Cada congoja un rebenque.
Sobre los lomos del tiempo
El látigo incita memorias
De bellos rostros perdidos.
………………….
Debo hablar. Debo
(Lionel Rivas Fabbri, “Impromptu”)
Terminando enero, tras larga travesía, estaba al fin
en Deseado. Había pasado mucho tiempo desde aquel tórrido verano del ´68
cuando con mi mochila cargada de sueños e incertidumbre partí a la
universidad. Ávidos de descanso, recalamos en EL CINCO, la posada que me
albergó junto a mi compañera, verdadero oasis de manzanillas floridas,
calafates, liebres al acecho y una pareja de búhos magallánicos que
curiosos deambulaban en torno nuestro. Al trasponer cual arco del
triunfo, el otrora túnel ferroviario, me interné en ese lugar donde el
aire se aquieta y el silencio solo es interrumpido por el canto de
confiados pechos colorados ajenos a la hostilidad humana. El mar estaba
cerca pero el serpenteo rocoso lo ocultaba de nuestra vista. El rumoroso
aleteo del viento me acariciaba con aspereza en esos cañadones de lava
coagulada, labrados en la fundición del universo. Formas caprichosas de
ojos que me escrutan inquisidores, impávidos en su mudez, como
interpelándome, pusieron en carne viva un sentimiento que hibernaba a
cubierto de la lejanía de esas tierras. Una verdad incomoda me tomó por
asalto. Caminaba entonces por el Quitapenas, ensimismado, espantando
mis fantasmas. Cuando caía la noche tuve un encuentro no anunciado, una
respuesta a mi inquietud que terminó por decidirme. Quizás un llamado,
una señal de esas inexplicable. Para los que creen, un telegrama del mas
allá. Aquel ocasional cruce, fugaz e iluminador, me puso frente a una
ausencia incrustada en el pasado. Se trataba de la hermana mayor de
Andrés, la que nunca se fue, la que puede dar testimonio. Había otras
personas, pero aun así, con la emoción contenida, tuvimos palabras que
calaron hondo en mí, removiendo el fondo de los recuerdos.
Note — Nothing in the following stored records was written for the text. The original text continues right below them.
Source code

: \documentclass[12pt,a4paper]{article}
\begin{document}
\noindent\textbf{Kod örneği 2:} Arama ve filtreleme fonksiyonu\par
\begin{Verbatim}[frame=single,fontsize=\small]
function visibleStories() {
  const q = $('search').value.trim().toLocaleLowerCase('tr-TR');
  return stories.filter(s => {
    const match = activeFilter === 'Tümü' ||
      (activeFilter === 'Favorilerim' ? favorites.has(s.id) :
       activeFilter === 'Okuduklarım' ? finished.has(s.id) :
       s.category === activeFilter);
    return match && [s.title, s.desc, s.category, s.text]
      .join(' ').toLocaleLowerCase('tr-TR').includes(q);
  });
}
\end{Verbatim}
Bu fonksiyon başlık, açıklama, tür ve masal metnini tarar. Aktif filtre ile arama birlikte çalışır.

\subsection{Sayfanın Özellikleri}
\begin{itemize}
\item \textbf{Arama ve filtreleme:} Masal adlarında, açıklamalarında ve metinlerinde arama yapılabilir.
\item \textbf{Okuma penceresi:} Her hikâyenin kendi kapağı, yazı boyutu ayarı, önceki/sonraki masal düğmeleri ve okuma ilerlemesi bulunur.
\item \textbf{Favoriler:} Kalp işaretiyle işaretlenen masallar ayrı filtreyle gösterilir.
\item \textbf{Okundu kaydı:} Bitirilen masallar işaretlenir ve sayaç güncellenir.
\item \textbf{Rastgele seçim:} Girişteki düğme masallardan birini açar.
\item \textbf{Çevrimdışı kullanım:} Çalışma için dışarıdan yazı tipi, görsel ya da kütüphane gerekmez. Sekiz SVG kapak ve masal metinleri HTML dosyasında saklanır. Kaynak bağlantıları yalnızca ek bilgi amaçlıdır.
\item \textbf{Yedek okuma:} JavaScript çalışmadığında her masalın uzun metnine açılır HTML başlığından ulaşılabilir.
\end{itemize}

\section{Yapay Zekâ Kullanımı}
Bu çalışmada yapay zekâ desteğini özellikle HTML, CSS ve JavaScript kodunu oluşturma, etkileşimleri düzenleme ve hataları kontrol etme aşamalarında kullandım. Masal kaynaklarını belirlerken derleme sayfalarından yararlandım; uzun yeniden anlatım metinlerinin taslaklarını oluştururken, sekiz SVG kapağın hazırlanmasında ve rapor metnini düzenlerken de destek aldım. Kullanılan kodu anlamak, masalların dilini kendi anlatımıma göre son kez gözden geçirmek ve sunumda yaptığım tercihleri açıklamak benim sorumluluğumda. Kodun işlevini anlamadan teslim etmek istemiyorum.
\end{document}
Estábamos en el festival del marinero, en medio de una marea
humana en la cual me sentía sapo de otro pozo, y aunque las calles eran
las mismas que transité en mi niñez, la mustia y ajada fachada de la
confitería del club Ferro denunciaba el paso del tiempo. El paisaje
urbano, fruto de las migraciones, había mudado definitivamente,
sepultando un ayer del cual quedan pocos testigos. Allí estaba el cine
Español al que tantas veces acudí y que me parecía entonces un teatro
grandioso. En sus escalinatas romanas vivíamos la previa al ingreso al
colegio secundario que se levantaba a la vuelta. Todo más pequeño a mis
ojos cansados, sin el mismo brillo de antaño. Luego vino el recital de
Víctor Heredia, en madrugada fría y serena, tañían la campanas de su
Razón de Vivir y un homenaje que unió a pueblo y autoridades con aquel
juglar empeñado en que no se olvide, que se exhume ese historia
silenciada del terrorismo de estado, que se haga justicia. Me dije, hay
alguien que dejó un pedazo de su vida, justamente allí, y que no
aparecía a la hora de honrar a las víctimas. Quizás por ignorancia o
por temor, quizás por complicidad con una etapa negra, que mal que nos
pese no transcurrió lejos, y que dejó entre nosotros los deseadenses sus
jirones de dolor y muerte. Llegó el momento. Debía hablar y lo hice,
por televisión, pero no alcanza. Debía hacer algo para que el hecho no
se pierda en los pliegues de la memoria, debía rescatarlo y traerlo a
luz. Ya pasaron treinta años. Fue un día, a comienzos del otoño, esa
estación desposada por el viento empeñada en desnudar los árboles
poblando de hojas la gramilla y tapizando en su derrotero las veredas.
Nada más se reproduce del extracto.